Lending against collateral is hardly anything new, even in the crypto space. One of the most successful stablecoins – DAI – has its entire mechanism based on the idea of being lent money by putting up collateral. Lending against NFTs is something new. Fluid lending within all economies – “hot money” – leads to propulsive and exponential wealth.

This is where NFT Tech’s liquidity matching engine opens up a world of possibility that could be the future of DeFi. Giving users a chance to establish a value for their NFTs on the open market and then access crypto-capital that can then be redistributed through the wider spheres of the DeFi market. It allows holders of valuable (and not so valuable) NFTs to start to earn an impressive yield and put their NFT’s value to work – whether that be through staking, further lending or simple deployment into faster-rising assets.

NFT Tech’s Marketplace Unlocks NFT’s True Value

NFT Tech is an NFT marketplace based on its very own interoperable blockchain network that uses Orion’s oracle to aggregate market prices for NFTs and allow seamless swapping between them. It creates a bid order book for NFTs so buyers and sellers can be matched together effectively and allows for the investment into, and the trading of, NFTs with the same fluidity that you might expect from a typical exchange. This liquidity matching engine gives a sure-footing for the NFT market to truly enter the mainstream. By creation of this marketplace, it allows investors to truly dive into the NFT market and speculate as they would within any other – all with a few simple clicks.

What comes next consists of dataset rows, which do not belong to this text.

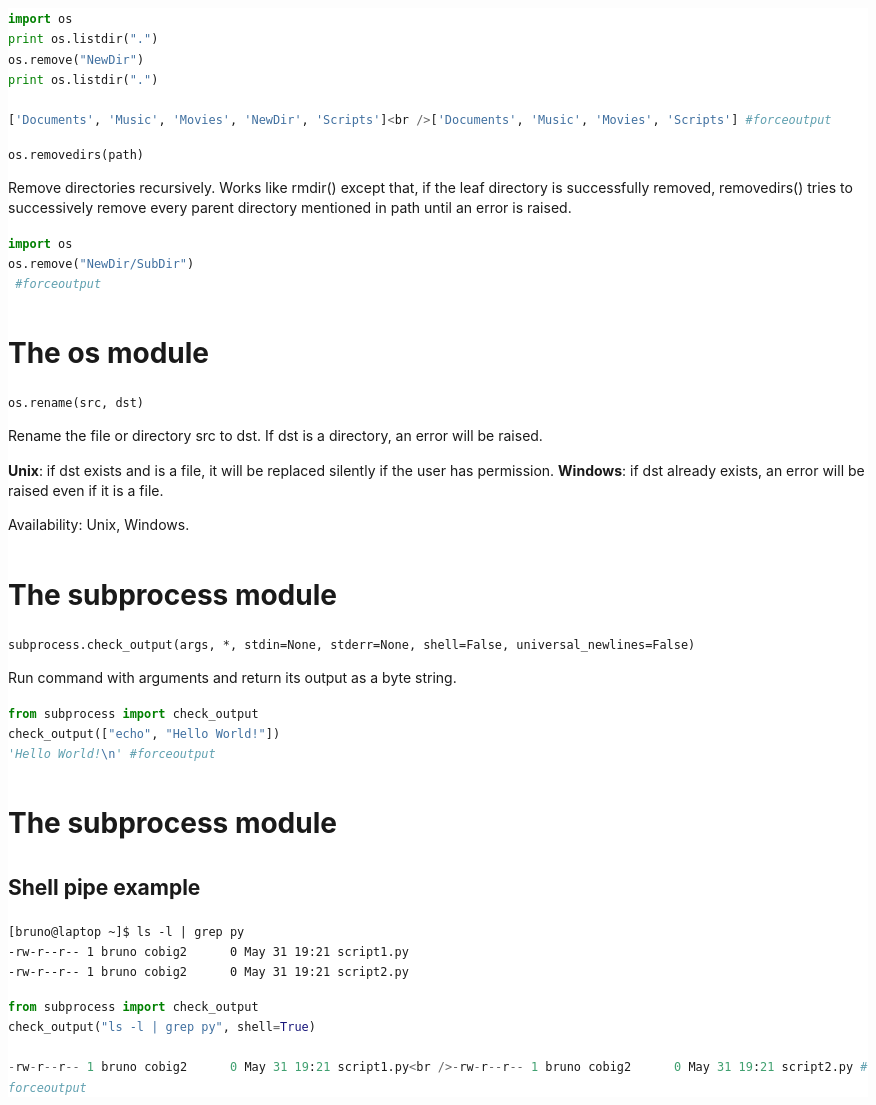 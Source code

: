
 ```python
import os
print os.listdir(".")
os.remove("NewDir")
print os.listdir(".")

['Documents', 'Music', 'Movies', 'NewDir', 'Scripts']<br />['Documents', 'Music', 'Movies', 'Scripts'] #forceoutput
```

    os.removedirs(path)

Remove directories recursively. Works like rmdir() except that, if the leaf directory is successfully removed, removedirs() tries to successively remove every parent directory mentioned in path until an error is raised.

```python
import os
os.remove("NewDir/SubDir")
 #forceoutput
```

The os module
=============

    os.rename(src, dst)

Rename the file or directory src to dst. If dst is a directory, an error will be raised. 

**Unix**: if dst exists and is a file, it will be replaced silently if the user has permission. 
**Windows**: if dst already exists, an error will be raised even if it is a file.

Availability: Unix, Windows.

The subprocess module
=====================

    subprocess.check_output(args, *, stdin=None, stderr=None, shell=False, universal_newlines=False)

Run command with arguments and return its output as a byte string.

```python
from subprocess import check_output
check_output(["echo", "Hello World!"])
'Hello World!\n' #forceoutput
```

The subprocess module
=====================

Shell pipe example
------------------

    [bruno@laptop ~]$ ls -l | grep py
    -rw-r--r-- 1 bruno cobig2      0 May 31 19:21 script1.py
    -rw-r--r-- 1 bruno cobig2      0 May 31 19:21 script2.py

```python
from subprocess import check_output
check_output("ls -l | grep py", shell=True)

-rw-r--r-- 1 bruno cobig2      0 May 31 19:21 script1.py<br />-rw-r--r-- 1 bruno cobig2      0 May 31 19:21 script2.py #forceoutput
```
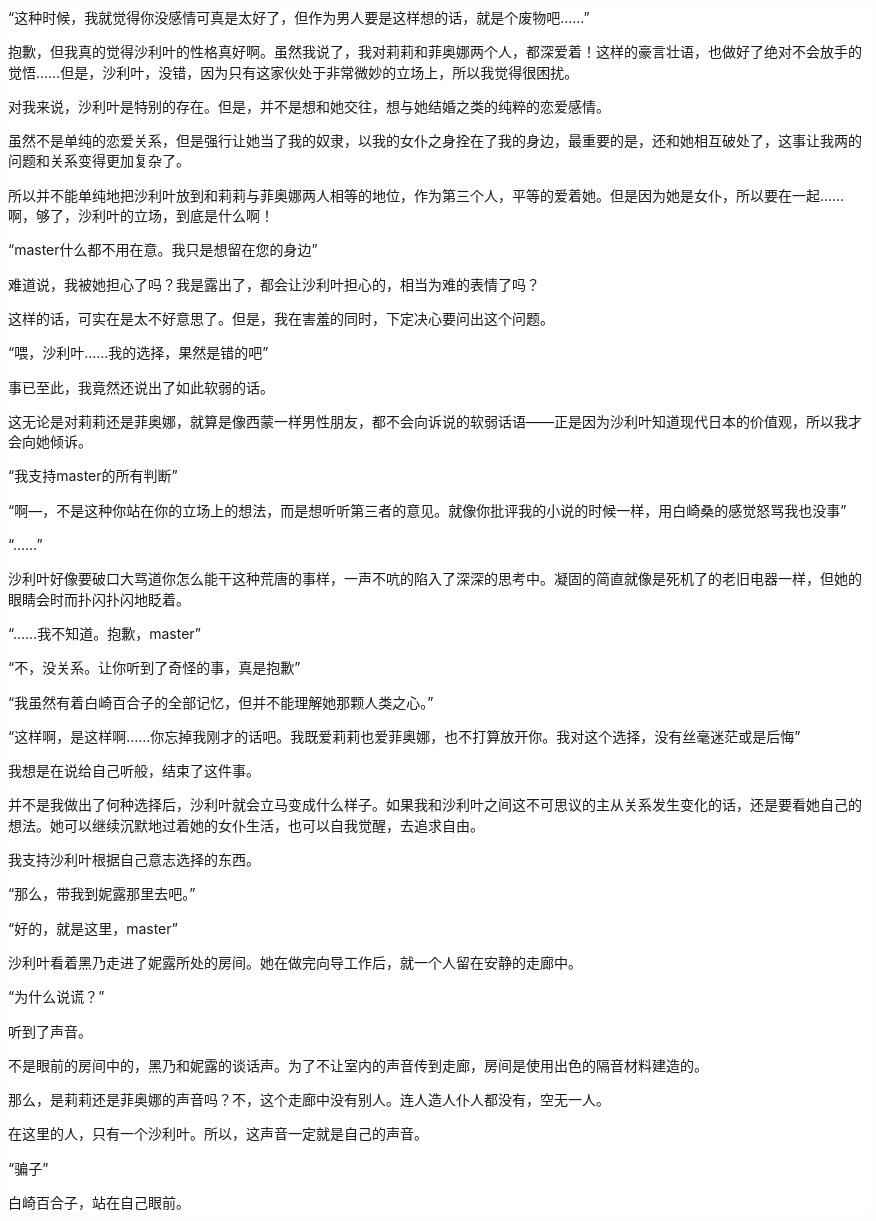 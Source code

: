“这种时候，我就觉得你没感情可真是太好了，但作为男人要是这样想的话，就是个废物吧……”

抱歉，但我真的觉得沙利叶的性格真好啊。虽然我说了，我对莉莉和菲奥娜两个人，都深爱着！这样的豪言壮语，也做好了绝对不会放手的觉悟……但是，沙利叶，没错，因为只有这家伙处于非常微妙的立场上，所以我觉得很困扰。

对我来说，沙利叶是特别的存在。但是，并不是想和她交往，想与她结婚之类的纯粹的恋爱感情。

虽然不是单纯的恋爱关系，但是强行让她当了我的奴隶，以我的女仆之身拴在了我的身边，最重要的是，还和她相互破处了，这事让我两的问题和关系变得更加复杂了。

所以并不能单纯地把沙利叶放到和莉莉与菲奥娜两人相等的地位，作为第三个人，平等的爱着她。但是因为她是女仆，所以要在一起……啊，够了，沙利叶的立场，到底是什么啊！

“master什么都不用在意。我只是想留在您的身边”

难道说，我被她担心了吗？我是露出了，都会让沙利叶担心的，相当为难的表情了吗？

这样的话，可实在是太不好意思了。但是，我在害羞的同时，下定决心要问出这个问题。

“喂，沙利叶……我的选择，果然是错的吧”

事已至此，我竟然还说出了如此软弱的话。

这无论是对莉莉还是菲奥娜，就算是像西蒙一样男性朋友，都不会向诉说的软弱话语——正是因为沙利叶知道现代日本的价值观，所以我才会向她倾诉。

“我支持master的所有判断”

“啊—，不是这种你站在你的立场上的想法，而是想听听第三者的意见。就像你批评我的小说的时候一样，用白崎桑的感觉怒骂我也没事”

“……”

沙利叶好像要破口大骂道你怎么能干这种荒唐的事样，一声不吭的陷入了深深的思考中。凝固的简直就像是死机了的老旧电器一样，但她的眼睛会时而扑闪扑闪地眨着。

“……我不知道。抱歉，master”

“不，没关系。让你听到了奇怪的事，真是抱歉”

“我虽然有着白崎百合子的全部记忆，但并不能理解她那颗人类之心。”

“这样啊，是这样啊……你忘掉我刚才的话吧。我既爱莉莉也爱菲奥娜，也不打算放开你。我对这个选择，没有丝毫迷茫或是后悔”

我想是在说给自己听般，结束了这件事。

并不是我做出了何种选择后，沙利叶就会立马变成什么样子。如果我和沙利叶之间这不可思议的主从关系发生变化的话，还是要看她自己的想法。她可以继续沉默地过着她的女仆生活，也可以自我觉醒，去追求自由。

我支持沙利叶根据自己意志选择的东西。

“那么，带我到妮露那里去吧。”

“好的，就是这里，master”

沙利叶看着黑乃走进了妮露所处的房间。她在做完向导工作后，就一个人留在安静的走廊中。

“为什么说谎？”

听到了声音。

不是眼前的房间中的，黑乃和妮露的谈话声。为了不让室内的声音传到走廊，房间是使用出色的隔音材料建造的。

那么，是莉莉还是菲奥娜的声音吗？不，这个走廊中没有别人。连人造人仆人都没有，空无一人。

在这里的人，只有一个沙利叶。所以，这声音一定就是自己的声音。

“骗子”

白崎百合子，站在自己眼前。
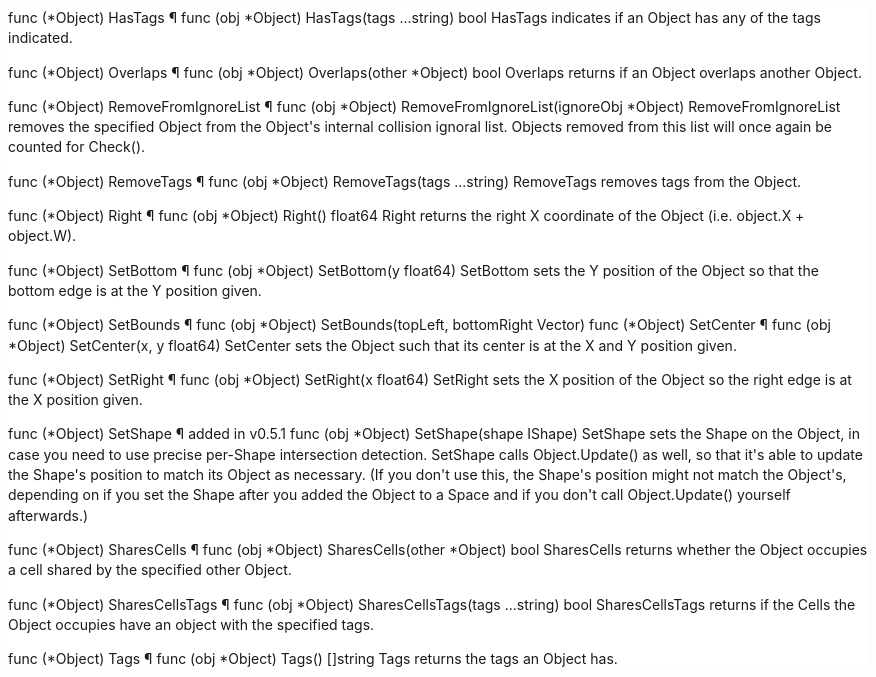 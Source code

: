 func (*Object) HasTags ¶
func (obj *Object) HasTags(tags ...string) bool
HasTags indicates if an Object has any of the tags indicated.

func (*Object) Overlaps ¶
func (obj *Object) Overlaps(other *Object) bool
Overlaps returns if an Object overlaps another Object.

func (*Object) RemoveFromIgnoreList ¶
func (obj *Object) RemoveFromIgnoreList(ignoreObj *Object)
RemoveFromIgnoreList removes the specified Object from the Object's internal collision ignoral list. Objects removed from this list will once again be counted for Check().

func (*Object) RemoveTags ¶
func (obj *Object) RemoveTags(tags ...string)
RemoveTags removes tags from the Object.

func (*Object) Right ¶
func (obj *Object) Right() float64
Right returns the right X coordinate of the Object (i.e. object.X + object.W).

func (*Object) SetBottom ¶
func (obj *Object) SetBottom(y float64)
SetBottom sets the Y position of the Object so that the bottom edge is at the Y position given.

func (*Object) SetBounds ¶
func (obj *Object) SetBounds(topLeft, bottomRight Vector)
func (*Object) SetCenter ¶
func (obj *Object) SetCenter(x, y float64)
SetCenter sets the Object such that its center is at the X and Y position given.

func (*Object) SetRight ¶
func (obj *Object) SetRight(x float64)
SetRight sets the X position of the Object so the right edge is at the X position given.

func (*Object) SetShape ¶
added in v0.5.1
func (obj *Object) SetShape(shape IShape)
SetShape sets the Shape on the Object, in case you need to use precise per-Shape intersection detection. SetShape calls Object.Update() as well, so that it's able to update the Shape's position to match its Object as necessary. (If you don't use this, the Shape's position might not match the Object's, depending on if you set the Shape after you added the Object to a Space and if you don't call Object.Update() yourself afterwards.)

func (*Object) SharesCells ¶
func (obj *Object) SharesCells(other *Object) bool
SharesCells returns whether the Object occupies a cell shared by the specified other Object.

func (*Object) SharesCellsTags ¶
func (obj *Object) SharesCellsTags(tags ...string) bool
SharesCellsTags returns if the Cells the Object occupies have an object with the specified tags.

func (*Object) Tags ¶
func (obj *Object) Tags() []string
Tags returns the tags an Object has.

Once a user has amassed a collection the Louvre would go green for, NFT Tech will offer the chance for that user to then loan crypto capital against it at a market-leading interest rate. Having your artwork transcend from merely a digital gallery into a reserve of wealth that can be tapped into will certainly increase the overall value and faith in this nascent asset-class, and NFT Tech is leading the orchestra of its penetration into the mainstream.